My wife is a total kid. That's why I love her. I don't know how she does it, but she just loves to go to kid events. I roll my eyes as she begs me to do these God awful things with her, like attending fairs, and just recently, The Great Jack O'Lantern Pumpkin Blaze. For an agoraphobic to be in the midst of thousands of people (and screaming little children) is not my idea of fun. I'm not trying to be a "Debbie Downer", but I'm one of those types of people that'll give you the stink eye if your kid is crying and screaming in a restaurant. And now that I was on their territory (so to speak) -- I couldn't complain about screaming kids. I had to become one with them. So as we started to form a long line to hand in our tickets to get into this event, my anxiety was creeping in with each scream, cry and tantrum a child gave off because they were getting impatient. Double strollers, kids losing their parents in the pitch dark and parents screaming at their kids to behave -- it was a scene that I have always dreaded.
When we finally entered the dark stone path leading up to all the pumpkin sculptures and scenery, it was hard to stop and take pictures. Some kid would plow into you while other children plowed into them, causing this strange and clumsy domino effect. Then, the road narrowed into this uphill climb with no lights guide us -- just a candle in a lantern every so often as we passed by a pumpkin cemetery scene. Then the line got stuck -- in the pitch dark! So I felt my heart race as my mind said, "Well what if there was an emergency -- how would we get out?' Most agoraphobics need to have a "way out". All the thoughts started racing until I heard this little girl in front of me, she had to have been about four of five years old. She said, "Look at the stars, mommy," with her little tiny voice. As I looked up, there were a million bright stars that lit up the entire sky. It even lit up the path we were on. It was so magical. I was more impressed with the sky than I was with the art work that we could barely see.
Thing is, she was more impressed by God's creation than she was with a manmade carved out pumpkin patches full of zombies and dinosaurs. The whole time, this little girl was just looking up at the sky, not noticing the lit up and scary pumpkin faces. Somehow, she made me forget about my own anxiety, which made me look up into the sky, reminding me that God was with us. I believe angels come in many different forms. This little girl was indeed, my angel.
The line started to move slowly, as we were herded in like cattle. I didn't mind though. My agoraphobia was gone. I was enjoying the crisp fall air, and I was actually admiring and appreciating all the work that went into these hand carved pumpkins and scary sceneries. The property itself was surrounded in old stone paths and beautiful hills of greenery -- it was so magical. I began to see things wth a childlike wonder. I got excited over different sculptures and a house that was lit up in different colors with jack o'lanterns that sat on every ledge.
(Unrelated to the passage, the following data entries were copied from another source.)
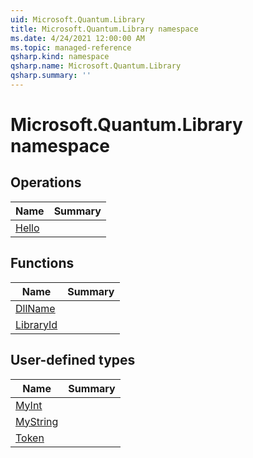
 ```yaml
---
uid: Microsoft.Quantum.Library
title: Microsoft.Quantum.Library namespace
ms.date: 4/24/2021 12:00:00 AM
ms.topic: managed-reference
qsharp.kind: namespace
qsharp.name: Microsoft.Quantum.Library
qsharp.summary: ''
---
```


# Microsoft.Quantum.Library namespace




<!-- summaries -->

## Operations

| Name | Summary |
|------|---------|
|[Hello](xref:Microsoft.Quantum.Library.Hello) | |

## Functions

| Name | Summary |
|------|---------|
|[DllName](xref:Microsoft.Quantum.Library.DllName) | |
|[LibraryId](xref:Microsoft.Quantum.Library.LibraryId) | |

## User-defined types

| Name | Summary |
|------|---------|
|[MyInt](xref:Microsoft.Quantum.Library.MyInt) | |
|[MyString](xref:Microsoft.Quantum.Library.MyString) | |
|[Token](xref:Microsoft.Quantum.Library.Token) | |
<!-- /summaries -->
I also heard my mind say, "This is not a means to get from here to there, it is to enjoy the NOW which is all you have. Stop suffering." And I did. I stopped suffering through it, and started to enjoy every moment. We then came to a huge tent that probably held about 300 people in it. Madelene and I had to hold hands so that we wouldn't lose one another. Again, you're talking about a severely agoraphobic person who does not like to be in the midst crowds. But somehow, it made me feel connected. It made me feel like I was one with all of them. We were all at this event together, enjoying everything it had to offer. The energy of the entire event was so incredibly positive and upbeat. Even the workers were excited to be there. The people who guided you to park were dancing as they led you into your lot.
I could've complained the whole time and let the negative thoughts seep in. Instead, I saw a different way of looking at something that would've typically put me into panic mode. I did it in fear, and when I didn't resist, it didn't persist. The fear left me -- left me with a childlike wonder -- left me with a warm and calm feeling that yes, I can do this again.